My eyes snapped open when I heard it. I had been starting to doze off on a bus tour as part of a professional conference. My mind lazily wandered from one foggy, disconnected thought to the next. Looking out the window as the bus chugged down the highway, I caught a glimpse of a sign for an approaching exit, and recognized the name of the town.

A girl I went to college with had grown up in that town. My thoughts drifted back to years ago, and I remembered, recounted and reminisced as my eyes drooped. Then my mind switched to questions: What’s she’s doing? Where is she now? What if things had turned out different …?

Anything can trigger a memory. These reminders conjure up thoughts, feelings and emotions that range from comforting to spine-tingling. A certain song prompts you to remember a specific event. A smell reminds you of Grandma’s kitchen. A unique sound transports you back to the place where you first heard it.

In my case, it was a simple place name that caused my thoughts to meander. But I was a different person back in college, with different priorities, different thoughts, and different motivations.

Where does your mind go when it wanders? Ever catch yourself wondering or dreaming or hoping things could’ve been different or better? There is a danger in letting our thoughts repeatedly return to the past, especially if that past did not include God. If we continually dwell on what was, then we begin to lose focus on where we are right now, and lose sight of where we want to go.

So before my thoughts drifted too far off the road with my “What if …?” question, I heard “Then you wouldn’t know me.” Like sudden, strong gust of wind, the Lord snapped me back to the present tense, and the fog blew away with His answer. I was instantly awake, alert, and looking around to see who on the bus was invading my thoughts.

Once we know the Lord, He will provide corrections to our course as needed. Which is why Isaiah says, “Whether you turn to the right or to the left, your ears will hear a voice behind you saying, ‘This is the way; walk in it’” (30:21).

Are you listening?

August 29, 2013

Faith


www.crh.noaa.gov

The fog would roll in like a magician, eventually making things invisible. From my grandparents oceanfront cottage, I marveled as the fogbank washed the colors out of other cottages further down the beach, turning them gray until they finally disappeared.
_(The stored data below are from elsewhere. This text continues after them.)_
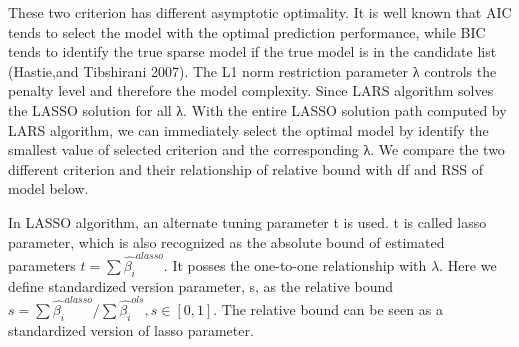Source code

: \documentclass[titlepage,11pt]{article}
\begin{document}
These two criterion has different asymptotic optimality. It is well known that AIC tends to select the model with the optimal prediction performance, while BIC tends to identify the true sparse model if the true model is in the candidate list (Hastie,and Tibshirani  2007). The L1 norm restriction parameter λ controls the penalty level and therefore the model complexity. Since LARS algorithm solves the LASSO solution for all λ. With the entire LASSO solution path computed by LARS algorithm, we can immediately select the optimal model by identify the smallest value of selected criterion and the corresponding λ. We compare the two different criterion and their relationship of relative bound with df and RSS of model below. 

In LASSO algorithm, an alternate tuning parameter t is used. t is called lasso parameter, which is also recognized as the absolute bound of estimated parameters $t =\sum \hat{\beta_i}^{alasso}$. It posses the one-to-one relationship with $\lambda$.  Here we define standardized version parameter, s, as the relative bound $s =\sum\hat{\beta_i}^{alasso}/\sum \hat{\beta_i}^{ols}, s\in [0,1]$. The relative bound can be seen as a standardized version of lasso parameter. 
\end{document}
The fog enveloped our cottage too, but it never seemed as thick and dramatic as it did down the beach. As a boy, I wanted to be in the thick fog, not the flimsy, wispy fog around our place. I always wanted to walk down to at least the O’Brien’s cottage; it always seemed to vanish. I thought about how cool it would be to go there and not be able to see my hands at the end of my extended arms.
So, I’d wander with my bemused grandaunt down the beach, but could never quite get into The Fog, even in front of the O’Brien’s place. The truly dense, thick, exciting fog always seemed to be somewhere else, just out of reach. 

Nowadays, I read Chapter 11 in the Book of Hebrews, the Faith Hall of Fame, and I can hear that same little boy, wondering and longing. Wouldn’t it be cool to move to some strange land at God’s direction like Abraham, not knowing what is going to happen. Or spearhead a huge, building project like Noah. Or be part of some unbelievable miracle, like the Israelites passing through the Red Sea or making the walls of Jericho crumble.

In the verse immediately following his Hall of Fame list, Paul writes, “since we are surrounded by such a great cloud of witnesses, let us run with perseverance the race marked out for us” (Hebrews 12:1). The inductees to the Hall of Faith are not literally enveloping us like a fog bank. Their stories are held up as examples, to bear witness, of what awesome and incredible things are possible through faith in God.

Things so incredibly awesome, they seem out of reach.

However, we don’t have to go very far to demonstrate our faith. God hasn’t called us all to be missionaries to a foreign land, or to inspire great crowds of people, or to be a miracle worker. But He has made us parents and spouses and children and acquaintances and employees and friends and business owners. 

And thanks to those relationships and connections, we don’t have to go wandering off to be in the thick of abundant opportunities. There are plenty of chances to display the calm confidence that faith generates, right where we are.